From A Bibliography of Alexandre Dumas père by Frank Wild Reed:
     One of Dumas' most attractive minor works. He commences with some fine descriptive passages and reminiscences of his youth at Villers-Cotterets; then, apparently, picks up a popular legend or a tale which had probably been told him in those early days in the forest township. This he elaborates into a long and delightful story. It possesses a supernatural flavour, being a were-wolf tale, differing considerably from the usual style of such.

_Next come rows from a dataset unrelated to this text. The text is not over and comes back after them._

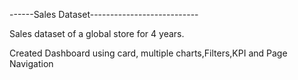 ------Sales Dataset---------------------------

Sales dataset of a global store for 4 years.

Created Dashboard using card, multiple charts,Filters,KPI  and Page Navigation
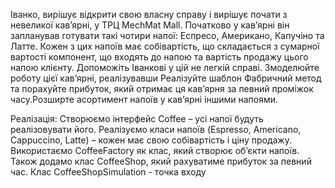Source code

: Іванко, вирішує відкрити свою власну справу і вирішує почати з невеликої кав’ярні, у ТРЦ MechMat Mall. Початково у кав’ярні він запланував готувати такі чотири напої: Еспресо, Американо, Капучіно та Латте. Кожен з цих напоїв має собівартість, що складається з сумарної вартості компонент, що входять до напою та вартість продажу цього напою клієнту. Допоможіть Іванкові у цій не легкій справі. Змоделюйте роботу цієї кав’ярні, реалізувавши Реалізуйте шаблон Фабричний метод та порахуйте прибуток, який отримає ця кав’ярня за певний проміжок часу.Розширте асортимент напоїв у кав’ярні іншими напоями.

Реалізація:
Створюємо інтерфейс Coffee – усі напої будуть реалізовувати його.
Реалізуємо класи напоїв (Espresso, Americano, Cappuccino, Latte) – кожен має свою собівартість і ціну продажу.
Використаємо CoffeeFactory як клас, який створює об’єкти напоїв.
Також додамо клас CoffeeShop, який рахуватиме прибуток за певний час.
Клас CoffeeShopSimulation - точка входу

Period 1780.
     Original edition : Paris, Cadot, 3 vols., 8vo., 1857.
     It was reprinted in "Le Monte-Cristo," January 26th to April 12th, 1860.
     It now forms one volume in the standard Calmann-Lévy edition, and one in the "Musée Littéraire."
     In Le Vasseur's "Alexandre Dumas Illustré" it is in Vol. XIV.

         References :—
     Glinel: "Alexandre Dumas et Son Œuvre," page 440.
     Parran : "Bibliographie d'Alex. Dumas," page 65.

         English Translation :—
     "The Wolf Leader;" London, Methuen, sewed, 1904. Also an illustrated edition, with coloured plates, 1904, same firm, cloth. Reprinted, same firm, 18mo., 1921.